Monthly Archives: July 2019

Blog Post 2 Redux

I chose to redo this blog post since I worked on it a week where I had NO time. I ket the visualizations the same for the most part and spent more time cleaning the data than anything else. I used the entire music library that is on my laptop.  make that distinction because my iTunes are split pretty equally between an old I-Mac and my laptop. I got this laptop in 2017 when my old one got wet and fried ( R.I.P.!)  and started it with a backup of that computer. I got my first laptop in 2011.  My new laptop did not have the same amount of space as the old one so I ended up with my two iTunes libraries. The dataset I used included 2349 songs.

Originally I wanted to answer the question “how diverse is the music I listen to?” I thought of diversity geographically and wanted to map out the artists in my library by birthplace. I was interested in where my music was coming from and how music and culture can cross international borders. That topic was too big for the time contraints, but my tiny initial inquiry proved to be fruitful in answering that question. A dance/electronic song in Japanese that I enjoy was made by a young woman in Brooklyn, and a few Afrobeats artists I like are London born and bred.

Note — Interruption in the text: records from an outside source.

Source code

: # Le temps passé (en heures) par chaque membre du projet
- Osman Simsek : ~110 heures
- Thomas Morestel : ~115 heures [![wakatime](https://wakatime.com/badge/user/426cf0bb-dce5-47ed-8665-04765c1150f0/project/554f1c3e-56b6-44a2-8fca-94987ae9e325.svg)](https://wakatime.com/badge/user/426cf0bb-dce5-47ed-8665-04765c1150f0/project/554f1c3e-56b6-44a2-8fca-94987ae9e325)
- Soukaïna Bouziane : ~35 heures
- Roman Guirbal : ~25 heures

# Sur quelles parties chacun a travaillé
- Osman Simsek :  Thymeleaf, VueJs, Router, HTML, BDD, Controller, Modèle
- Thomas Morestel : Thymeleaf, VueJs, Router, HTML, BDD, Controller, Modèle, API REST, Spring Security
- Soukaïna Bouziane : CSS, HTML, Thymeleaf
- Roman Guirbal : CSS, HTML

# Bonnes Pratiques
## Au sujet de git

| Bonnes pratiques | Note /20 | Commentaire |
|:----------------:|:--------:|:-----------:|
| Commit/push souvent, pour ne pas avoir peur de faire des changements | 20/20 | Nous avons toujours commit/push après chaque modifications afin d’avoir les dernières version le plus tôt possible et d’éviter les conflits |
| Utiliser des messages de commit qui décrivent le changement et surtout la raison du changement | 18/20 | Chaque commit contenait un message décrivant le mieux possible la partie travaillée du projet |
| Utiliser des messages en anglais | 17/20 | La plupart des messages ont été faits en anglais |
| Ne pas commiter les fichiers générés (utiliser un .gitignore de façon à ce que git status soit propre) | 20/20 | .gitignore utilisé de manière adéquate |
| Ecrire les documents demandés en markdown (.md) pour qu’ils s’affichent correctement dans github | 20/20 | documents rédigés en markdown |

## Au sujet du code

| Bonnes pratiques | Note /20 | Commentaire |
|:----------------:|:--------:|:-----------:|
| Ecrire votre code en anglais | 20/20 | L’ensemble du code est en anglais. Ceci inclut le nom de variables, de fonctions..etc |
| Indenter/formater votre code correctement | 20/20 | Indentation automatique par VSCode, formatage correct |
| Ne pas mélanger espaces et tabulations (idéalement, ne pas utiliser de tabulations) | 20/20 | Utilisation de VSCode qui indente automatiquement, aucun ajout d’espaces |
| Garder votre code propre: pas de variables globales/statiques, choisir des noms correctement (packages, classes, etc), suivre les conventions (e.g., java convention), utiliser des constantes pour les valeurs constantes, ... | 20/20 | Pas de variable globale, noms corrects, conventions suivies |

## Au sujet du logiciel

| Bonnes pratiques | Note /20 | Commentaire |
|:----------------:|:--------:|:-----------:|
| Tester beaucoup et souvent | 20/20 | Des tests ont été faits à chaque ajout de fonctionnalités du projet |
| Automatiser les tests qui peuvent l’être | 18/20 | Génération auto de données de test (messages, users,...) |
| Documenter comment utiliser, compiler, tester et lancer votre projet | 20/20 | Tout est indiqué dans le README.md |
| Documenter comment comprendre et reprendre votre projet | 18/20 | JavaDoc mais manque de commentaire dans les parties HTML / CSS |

I kept this in mind while cleaning my data. I spent the most time working on the genres. I had many songs with the same genre that was spelled incorrectly or all-caps while others were sentence case. I spent a lot of time going through and making sure the genres were uniform. I made a decision to only make changes to songs that already had a genre. If the song did not have a genre I left it blank, because as it showed in my first version of this project the null values told the story. I think the nulls show the change in technology over time and changes in the ways that we acquire music. In the mid to late 2000s most of my music was imported manually whereas now much of my music new music is added at the click of a button. In addition, it appears with the title, artist, genre, and much more.

 

A similar feeling happened when I was working on the genres. First was my conundrum on how to divide rap, hip-hop, and R&B. These genres are often used together to describe something.  I also listen to a lot of alternative R&B/Soul music that might be a mixture of all three of those things. I decided to separate hip hop and R&B because I felt that having a hip hop and R&B category in addition to  Hip-Hop / Rap and R&B / Soul would be redundant. I then had to decide if I was placing a song in a certain genre because of the artist or because of the song itself. Different artists dabble in different genres and try new things, which made it a bit difficult to choose  who goes where. I decided to go by the song which then allowed the genre to give some context back to the artist. Some artists came up in more than one genre and I left them in those different genres. For example Goldlink is a rapper /soul artist, so one of his songs may show up in the R&B/ Soul genre while another song shows up in the Hip-Hop/Rap category.

For the bubble chat below I decided to show the total number of plays per genre. I deliberately left the null values in the chart and used color and size to make it stand out.  

 

The second thing I spent a lot of time cleaning was the artist field. I wanted to make sure that the artist name in each field was the main person on the track, not including featured artists. As I was doing this I could feel myself stripping away the depth some of the songs. Collaborations between artists of different genres became just the artist who came first on the list.

 

The third thing I wanted to show was the change in my taste over time. That was one of the charts I wanted to make, but struggled with in my first try. To do this I used a dispersion plot to show when certain genres are added to my iTunes library and when they stop being added. The genres are order by the total amount of plays. My last try Easy Listening came up as a shocking top genre I listened to. Here it’s a bit lower on the scale. That being said Easy Listening is comprised of one Andrea Bocelli album. That album is the most played album in my entire library! I think this shows my habit of listening to him as a way to calm down before bed at night or as a relaxer during my morning commute. I left the null values in the chart because again I felt they told the story.  The nulls are at the top of the list. In the tooltips, I included the number of plays of that genre from the time it was added to my Itunes library to the day I downloaded the sheet (June 9, 2019). It was interesting to look at the dramatic drop in the null values. To better show it I made a line chart of just the null values.

 

In 2013, songs without a genre had over 6,000 plays and by 2018 songs without a genre had only three plays. I think this speaks to what I mentioned earlier with the changes in how we consume music. I though the use of streaming services to add music to my library as opposed to adding things in manually was a factor in the decrease of nulls. I tried checking my Apple account to find out  when I first signed up for Apple music.Apple doesn’t allow you to see when you started the subscription, but the first Apple music receipt I found in my email was sent in 2017. By then most of my new music was coming in with genres, so I don’t think Apple music truly correlates with what I’m seeing in the line chart.